Rapat kedua tentang Penetapan Tiga Rancangan Peraturan Daerah (Ranperda) Kabupaten Gresik Hasil Fasilitasi Gubenur Jawa Timur. Kedua rapat itu dipimpin langsung oleh Ketua DPRD Gresik, Muhammad Syahrul Munir dihadiri tiga Wakil Ketua DPRD Gresik Ahmad Nurhamim, Mujid Riduan dan Luthfi Dhawam serta Wakil Bupati Gresik Asluchul Alif. 

Tiga Ranperda yang ditetapkan meliputi yakni Ranperda tentang Pengelolaan Pemakaman, Ranperda tentang Pelayanan Publik, dan Ranperda tentang Perubahan atas Peraturan Daerah Nomor 2 Tahun 2019 tentang Pedoman Pengelolaan Barang Milik Daerah Kabupaten Gresik.

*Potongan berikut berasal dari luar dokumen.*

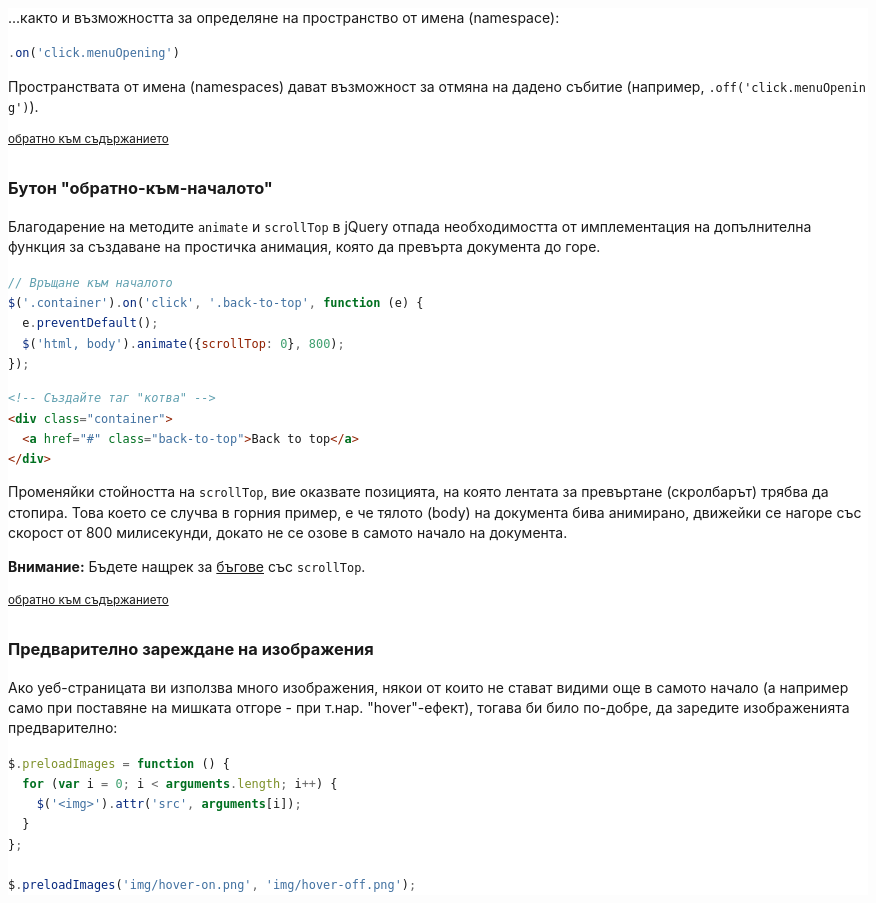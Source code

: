 ...както и възможността за определяне на пространство от имена (namespace):

```javascript
.on('click.menuOpening')
```

Пространствата от имена (namespaces) дават възможност за отмяна на дадено събитие (например, `.off('click.menuOpening')`).

<sup>[обратно към съдържанието](#съдържание)</sup>


### Бутон "обратно-към-началото"

Благодарение на методите `animate` и `scrollTop` в jQuery отпада необходимостта от имплементация на допълнителна функция за създаване на простичка анимация, която да превърта документа до горе.

```javascript
// Връщане към началото
$('.container').on('click', '.back-to-top', function (e) {
  e.preventDefault();
  $('html, body').animate({scrollTop: 0}, 800);
});
```

```html
<!-- Създайте таг "котва" -->
<div class="container">
  <a href="#" class="back-to-top">Back to top</a>
</div>
```

Променяйки стойността на `scrollTop`, вие оказвате позицията, на която лентата за превъртане (скролбарът) трябва да стопира. Това което се случва в горния пример, е че тялото (body) на документа бива анимирано, движейки се нагоре със скорост от 800 милисекунди, докато не се озове в самото начало на документа.

**Внимание:** Бъдете нащрек за [бъгове](https://github.com/jquery/api.jquery.com/issues/417) със `scrollTop`.


<sup>[обратно към съдържанието](#съдържание)</sup>


### Предварително зареждане на изображения

Ако уеб-страницата ви използва много изображения, някои от които не стават видими още в самото начало (а например само при поставяне на мишката отгоре - при т.нар. "hover"-ефект), тогава би било по-добре, да заредите изображенията предварително:

```javascript
$.preloadImages = function () {
  for (var i = 0; i < arguments.length; i++) {
    $('<img>').attr('src', arguments[i]);
  }
};

$.preloadImages('img/hover-on.png', 'img/hover-off.png');
```
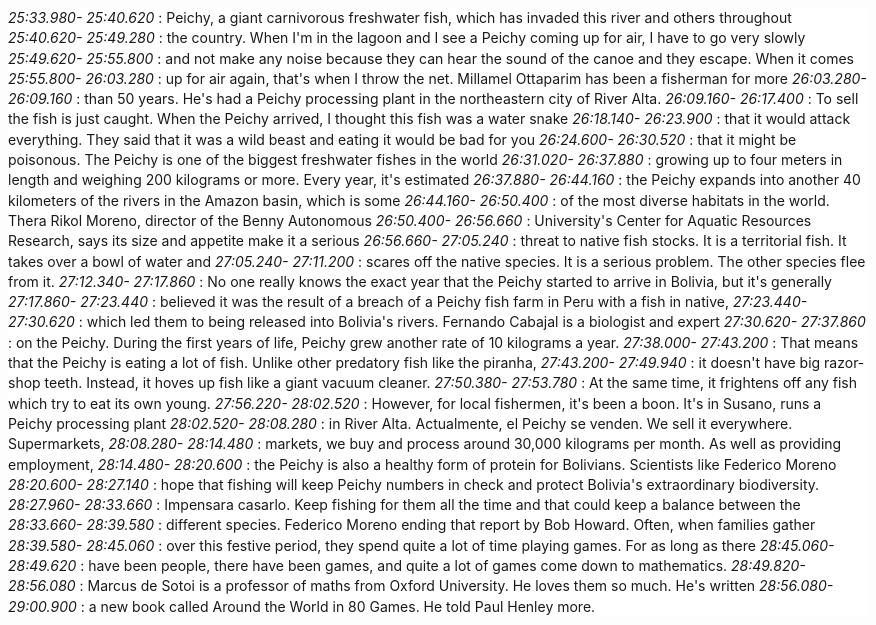 *25:33.980- 25:40.620* :  Peichy, a giant carnivorous freshwater fish, which has invaded this river and others throughout
*25:40.620- 25:49.280* :  the country. When I'm in the lagoon and I see a Peichy coming up for air, I have to go very slowly
*25:49.620- 25:55.800* :  and not make any noise because they can hear the sound of the canoe and they escape. When it comes
*25:55.800- 26:03.280* :  up for air again, that's when I throw the net. Millamel Ottaparim has been a fisherman for more
*26:03.280- 26:09.160* :  than 50 years. He's had a Peichy processing plant in the northeastern city of River Alta.
*26:09.160- 26:17.400* :  To sell the fish is just caught. When the Peichy arrived, I thought this fish was a water snake
*26:18.140- 26:23.900* :  that it would attack everything. They said that it was a wild beast and eating it would be bad for you
*26:24.600- 26:30.520* :  that it might be poisonous. The Peichy is one of the biggest freshwater fishes in the world
*26:31.020- 26:37.880* :  growing up to four meters in length and weighing 200 kilograms or more. Every year, it's estimated
*26:37.880- 26:44.160* :  the Peichy expands into another 40 kilometers of the rivers in the Amazon basin, which is some
*26:44.160- 26:50.400* :  of the most diverse habitats in the world. Thera Rikol Moreno, director of the Benny Autonomous
*26:50.400- 26:56.660* :  University's Center for Aquatic Resources Research, says its size and appetite make it a serious
*26:56.660- 27:05.240* :  threat to native fish stocks. It is a territorial fish. It takes over a bowl of water and
*27:05.240- 27:11.200* :  scares off the native species. It is a serious problem. The other species flee from it.
*27:12.340- 27:17.860* :  No one really knows the exact year that the Peichy started to arrive in Bolivia, but it's generally
*27:17.860- 27:23.440* :  believed it was the result of a breach of a Peichy fish farm in Peru with a fish in native,
*27:23.440- 27:30.620* :  which led them to being released into Bolivia's rivers. Fernando Cabajal is a biologist and expert
*27:30.620- 27:37.860* :  on the Peichy. During the first years of life, Peichy grew another rate of 10 kilograms a year.
*27:38.000- 27:43.200* :  That means that the Peichy is eating a lot of fish. Unlike other predatory fish like the piranha,
*27:43.200- 27:49.940* :  it doesn't have big razor-shop teeth. Instead, it hoves up fish like a giant vacuum cleaner.
*27:50.380- 27:53.780* :  At the same time, it frightens off any fish which try to eat its own young.
*27:56.220- 28:02.520* :  However, for local fishermen, it's been a boon. It's in Susano, runs a Peichy processing plant
*28:02.520- 28:08.280* :  in River Alta. Actualmente, el Peichy se venden. We sell it everywhere. Supermarkets,
*28:08.280- 28:14.480* :  markets, we buy and process around 30,000 kilograms per month. As well as providing employment,
*28:14.480- 28:20.600* :  the Peichy is also a healthy form of protein for Bolivians. Scientists like Federico Moreno
*28:20.600- 28:27.140* :  hope that fishing will keep Peichy numbers in check and protect Bolivia's extraordinary biodiversity.
*28:27.960- 28:33.660* :  Impensara casarlo. Keep fishing for them all the time and that could keep a balance between the
*28:33.660- 28:39.580* :  different species. Federico Moreno ending that report by Bob Howard. Often, when families gather
*28:39.580- 28:45.060* :  over this festive period, they spend quite a lot of time playing games. For as long as there
*28:45.060- 28:49.620* :  have been people, there have been games, and quite a lot of games come down to mathematics.
*28:49.820- 28:56.080* :  Marcus de Sotoi is a professor of maths from Oxford University. He loves them so much. He's written
*28:56.080- 29:00.900* :  a new book called Around the World in 80 Games. He told Paul Henley more.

Ketua Badan Pembentukan Peraturan Daerah (Bapemperda) DPRD Gresik Khoirul Huda mengatakan, laporan Bapemperda terkait penetapan Ranperda hasil fasilitasi dari Gubernur Jawa Timur.

Huda menjelaskan bahwa tiga Ranperda tersebut telah disempurnakan bersama Pemerintah Kabupaten (Pemkab) Gresik sesuai hasil fasilitasi Gubernur Jawa Timur. Ia menambahkan, penetapan ini merupakan tindak lanjut dari surat Sekretaris Daerah Provinsi Jawa Timur terkait hasil fasilitasi terhadap ketiga Ranperda tersebut. 

Menindaklanjuti surat hasil fasilitasi tersebut, Bapemperda DPRD bersama perangkat daerah terkait dan Bagian Hukum Sekretariat Daerah Kabupaten Gresik telah melaksanakan rapat penyelarasan guna memastikan substansi dan redaksional aturan telah sesuai dengan ketentuan perundang-undangan.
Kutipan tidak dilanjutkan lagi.